▶ **WORK TASK**: Of the entries below, copy only those lines that contain the word "textnormal".

▶ **ENTRIES PROVIDED**:
****************************************

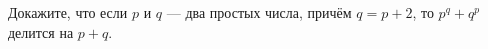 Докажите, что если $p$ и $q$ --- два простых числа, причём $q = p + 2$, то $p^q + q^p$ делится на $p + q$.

****************************************

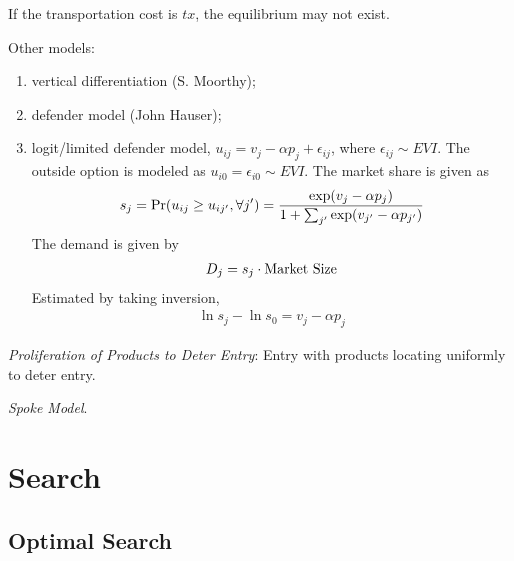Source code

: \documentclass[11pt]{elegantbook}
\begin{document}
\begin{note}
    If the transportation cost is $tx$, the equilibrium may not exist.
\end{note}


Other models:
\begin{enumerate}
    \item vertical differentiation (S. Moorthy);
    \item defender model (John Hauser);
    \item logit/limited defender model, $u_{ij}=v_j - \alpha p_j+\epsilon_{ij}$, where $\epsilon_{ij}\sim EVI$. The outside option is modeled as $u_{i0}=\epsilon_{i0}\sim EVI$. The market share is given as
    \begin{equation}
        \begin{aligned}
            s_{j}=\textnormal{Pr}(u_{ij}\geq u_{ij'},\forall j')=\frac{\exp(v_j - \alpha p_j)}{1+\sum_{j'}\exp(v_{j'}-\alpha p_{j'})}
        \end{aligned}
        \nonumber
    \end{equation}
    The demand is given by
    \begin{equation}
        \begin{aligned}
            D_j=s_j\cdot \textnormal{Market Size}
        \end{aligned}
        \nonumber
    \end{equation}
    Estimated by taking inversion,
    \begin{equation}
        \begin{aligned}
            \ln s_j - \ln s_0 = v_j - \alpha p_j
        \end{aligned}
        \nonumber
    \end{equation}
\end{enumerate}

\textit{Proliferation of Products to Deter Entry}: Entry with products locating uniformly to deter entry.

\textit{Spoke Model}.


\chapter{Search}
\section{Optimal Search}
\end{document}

****************************************

▶ **OUTPUT OF THE EXERCISE**:
            s_{j}=\textnormal{Pr}(u_{ij}\geq u_{ij'},\forall j')=\frac{\exp(v_j - \alpha p_j)}{1+\sum_{j'}\exp(v_{j'}-\alpha p_{j'})}
            D_j=s_j\cdot \textnormal{Market Size}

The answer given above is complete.